GLOIRE DE PANAIS EN TROIS LUNAISONS

 

Petite, je détestais la soupe.

Pour mon malheur, elle est revenait chaque soir à table et ce, 342 jours par an.

Il n’y avait guère que les jours caniculaires pour dissuader mes parents et grands-parents de l’imposer.

Le potage, comme on le désignait, n’avait rien d’un retour de potager avec un panier plein de beaux légumes.

C’était plutôt une figure d’expression des reliquats du réfrigérateur.

Tout ce qui était flétri, oublié, gâté ou peu digne des honneurs d’une garniture, allez hop, à la casserole !

Sans guère plus de complaisance pour l’épluchage et la découpe.

Le concept d’une cuisson homogène relevait d’une abstraction réservée aux pinailleurs.

On couvrait d’eau au pifomètre, un peu de gros sel et puis cuisson à plein gaz pour gagner du temps.

On mixait à la va-vite et tant pis si elle était trop épaisse ou trop liquide.

À table ! La soupe est servie…

Et mon cauchemar aussi.

Essayer de contenir mes haut-le-cœur avec l’odeur âcre des choux de Bruxelles surcuits jetés par hasard au milieu des carottes qui faisaient de la résistance.

Essayer de ne pas s’étouffer avec les haricots verts pleins de fil que personne n’avait réussi à manger, ajoutés au dernier moment, « ben, fallait bien les finir… »

Essayer d’avaler au plus vite, tant qu’il était chaud, le gloubi-boulga de poireaux qui ne connaitraient jamais la caresse du chinois, le refroidissement augmentant dangereusement le risque de rendre tripes et boyaux.

Et je n’évoquerais pas celles qui défiaient les limites de la créativité gastronomique pour répondre au « Rien ne se perd » !

Je détestais la soupe jusqu’au jour où… j’ai été invitée un restaurant étrange où l’on servait des soupes aux noms tout aussi étranges que « Dame d’ombre de faiseur d’eau ».

Quoi ? On pouvait avec des épinards concevoir une merveille pareille ?

Depuis, j’ai appris le vocabulaire et la sémantique des légumes.

Le potage s’est décliné en velouté, consommé, bisque, bouillon, crémeux et autres minestrones.

J’ai découvert qu’il s’accorde en genre, mais aussi en nombre.
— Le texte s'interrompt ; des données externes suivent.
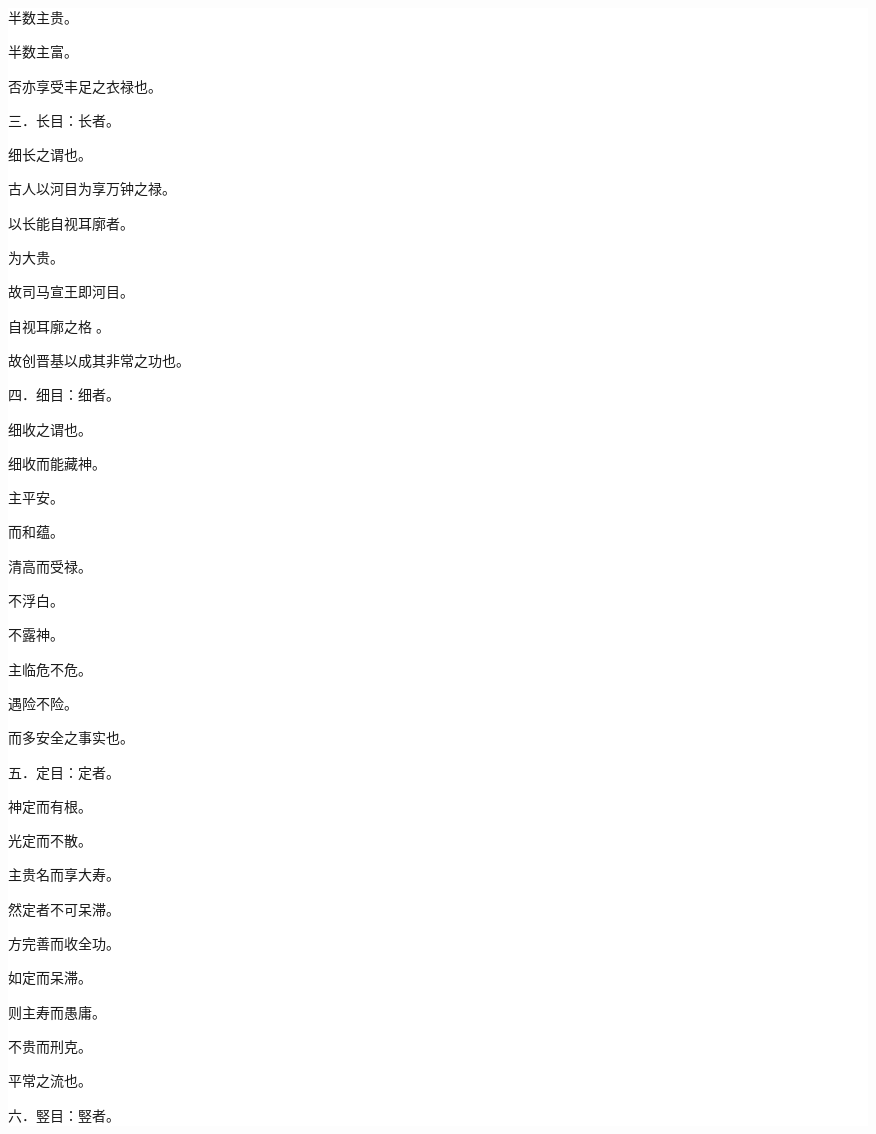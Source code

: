 半数主贵。

半数主富。

否亦享受丰足之衣禄也。

三．长目：长者。

细长之谓也。

古人以河目为享万钟之禄。

以长能自视耳廓者。

为大贵。

故司马宣王即河目。

自视耳廓之格 。

故创晋基以成其非常之功也。

四．细目：细者。

细收之谓也。

细收而能藏神。

主平安。

而和蕴。

清高而受禄。

不浮白。

不露神。

主临危不危。

遇险不险。

而多安全之事实也。

五．定目：定者。

神定而有根。

光定而不散。

主贵名而享大寿。

然定者不可呆滞。

方完善而收全功。

如定而呆滞。

则主寿而愚庸。

不贵而刑克。

平常之流也。

六．竪目：竪者。
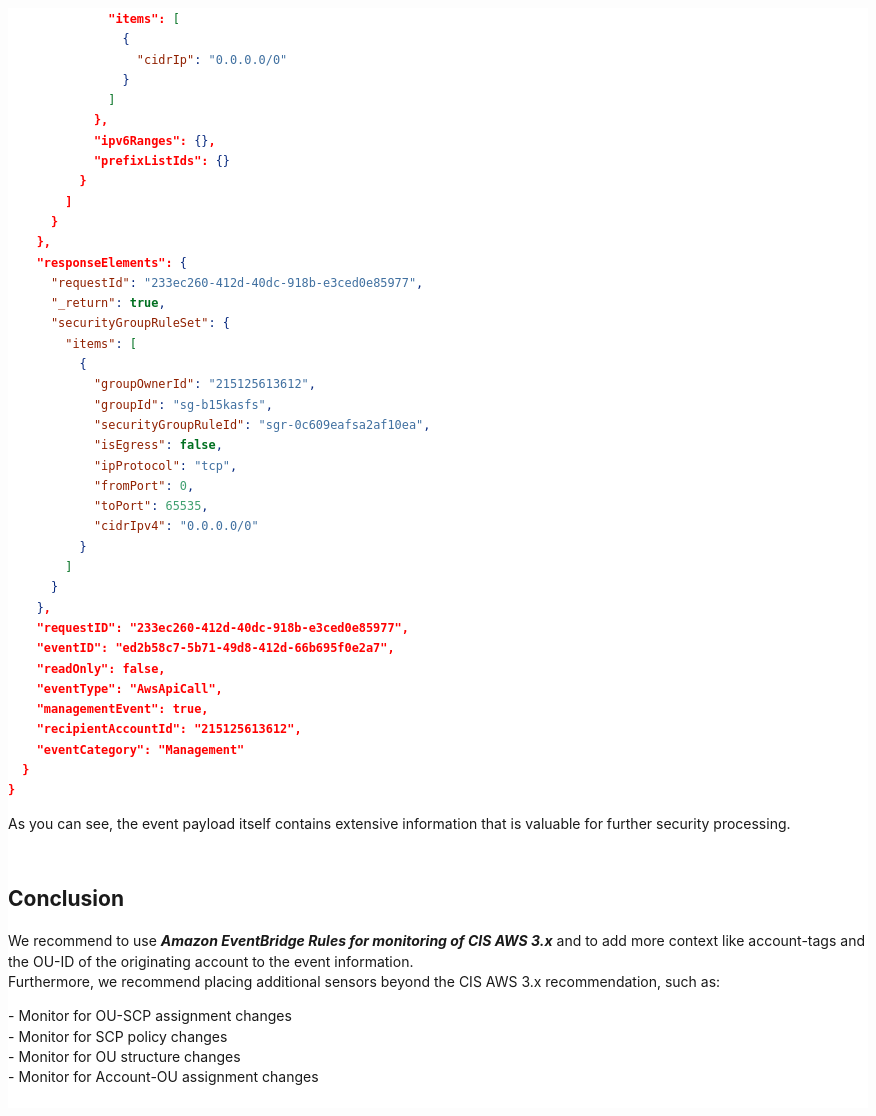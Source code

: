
```json {linenos=table,hl_lines=[],linenostart=50}
              "items": [
                {
                  "cidrIp": "0.0.0.0/0"
                }
              ]
            },
            "ipv6Ranges": {},
            "prefixListIds": {}
          }
        ]
      }
    },
    "responseElements": {
      "requestId": "233ec260-412d-40dc-918b-e3ced0e85977",
      "_return": true,
      "securityGroupRuleSet": {
        "items": [
          {
            "groupOwnerId": "215125613612",
            "groupId": "sg-b15kasfs",
            "securityGroupRuleId": "sgr-0c609eafsa2af10ea",
            "isEgress": false,
            "ipProtocol": "tcp",
            "fromPort": 0,
            "toPort": 65535,
            "cidrIpv4": "0.0.0.0/0"
          }
        ]
      }
    },
    "requestID": "233ec260-412d-40dc-918b-e3ced0e85977",
    "eventID": "ed2b58c7-5b71-49d8-412d-66b695f0e2a7",
    "readOnly": false,
    "eventType": "AwsApiCall",
    "managementEvent": true,
    "recipientAccountId": "215125613612",
    "eventCategory": "Management"
  }
}
```
As you can see, the event payload itself contains extensive information that is valuable for further security processing.<br/><br/>

## Conclusion
We recommend to use ***Amazon EventBridge Rules for monitoring of CIS AWS 3.x*** and to add more context like account-tags and the OU-ID of the originating account to the event information.<br/>
Furthermore, we recommend placing additional sensors beyond the CIS AWS 3.x recommendation, such as:

\- Monitor for OU-SCP assignment changes<br/>
\- Monitor for SCP policy changes<br/>
\- Monitor for OU structure changes<br/>
\- Monitor for Account-OU assignment changes<br/><br/>
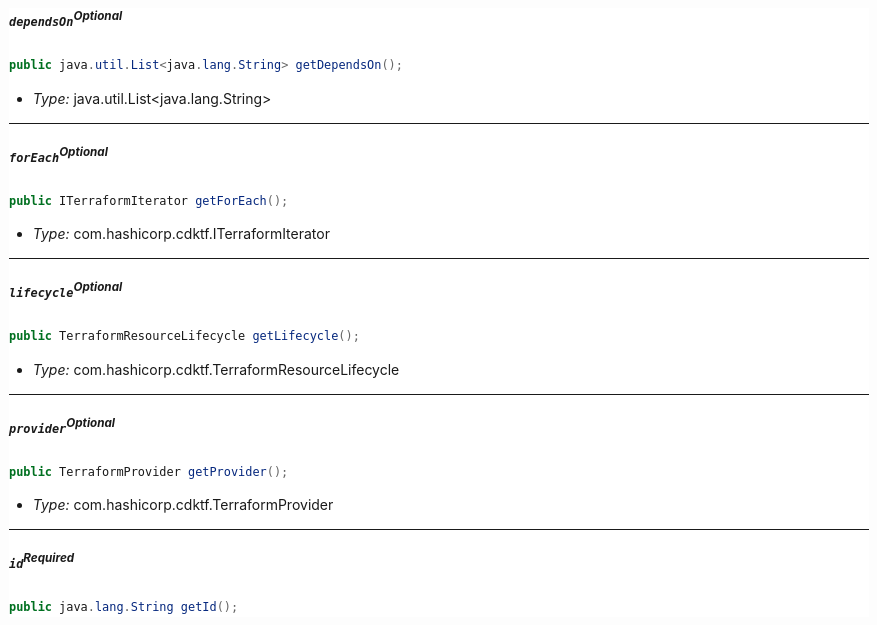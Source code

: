 ##### `dependsOn`<sup>Optional</sup> <a name="dependsOn" id="rhizo-co-terraform-provider-oci.dataOciMeteringComputationUsageStatementEmailRecipientsGroup.DataOciMeteringComputationUsageStatementEmailRecipientsGroup.property.dependsOn"></a>

```java
public java.util.List<java.lang.String> getDependsOn();
```

- *Type:* java.util.List<java.lang.String>

---

##### `forEach`<sup>Optional</sup> <a name="forEach" id="rhizo-co-terraform-provider-oci.dataOciMeteringComputationUsageStatementEmailRecipientsGroup.DataOciMeteringComputationUsageStatementEmailRecipientsGroup.property.forEach"></a>

```java
public ITerraformIterator getForEach();
```

- *Type:* com.hashicorp.cdktf.ITerraformIterator

---

##### `lifecycle`<sup>Optional</sup> <a name="lifecycle" id="rhizo-co-terraform-provider-oci.dataOciMeteringComputationUsageStatementEmailRecipientsGroup.DataOciMeteringComputationUsageStatementEmailRecipientsGroup.property.lifecycle"></a>

```java
public TerraformResourceLifecycle getLifecycle();
```

- *Type:* com.hashicorp.cdktf.TerraformResourceLifecycle

---

##### `provider`<sup>Optional</sup> <a name="provider" id="rhizo-co-terraform-provider-oci.dataOciMeteringComputationUsageStatementEmailRecipientsGroup.DataOciMeteringComputationUsageStatementEmailRecipientsGroup.property.provider"></a>

```java
public TerraformProvider getProvider();
```

- *Type:* com.hashicorp.cdktf.TerraformProvider

---

##### `id`<sup>Required</sup> <a name="id" id="rhizo-co-terraform-provider-oci.dataOciMeteringComputationUsageStatementEmailRecipientsGroup.DataOciMeteringComputationUsageStatementEmailRecipientsGroup.property.id"></a>

```java
public java.lang.String getId();
```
Que le topinambour pouvait être monacal, juste touché par la grâce d’un bouillon de poule. Que le céleri courtisait aimablement la courge. Que les petits pois avaient une affinité académique avec ses consorts en habit vert, courgette, asperge et ciboule.

Je me suis initiée à l’art de la touche finale qui amende de façon divine la plus simple des soupes. Graines torréfiées, herbes fraîches, copeaux de fromage, écume ou gremolata. Jusqu’au coup de génie avec un soupçon de paprika fumé ou un filet d’huile à la truffe.

La soupe est devenue hautement désirable et a grandement civilisé mes manières à table.

Voilà pourquoi aujourd’hui, je m’amuse à intituler, non sans malice, ma petite dernière :

Gloire de panais en trois lunaisons !

Elle vous tente ?

 

 

 

LA RECETTE

Soupe de panais en trois déclinaisons

Une soupe de base et trois propositions pour ne jamais se lasser.

 

Pour 4 personnes

Préparation : 15 minutes

Cuisson : 20 minutes

 

Pour la soupe de base:

1 kg de panais

2 c. à s. de crème fluide

2 c. à s. d’huile d’olive

Sel, poivre du moulin

 

Préparation

Épluchez les panais. Détaillez-les en fines rondelles. Versez-les dans une casserole. Couvrez d’eau à hauteur. Salez. Portez à ébullition. Faites cuire environ 20 minutes.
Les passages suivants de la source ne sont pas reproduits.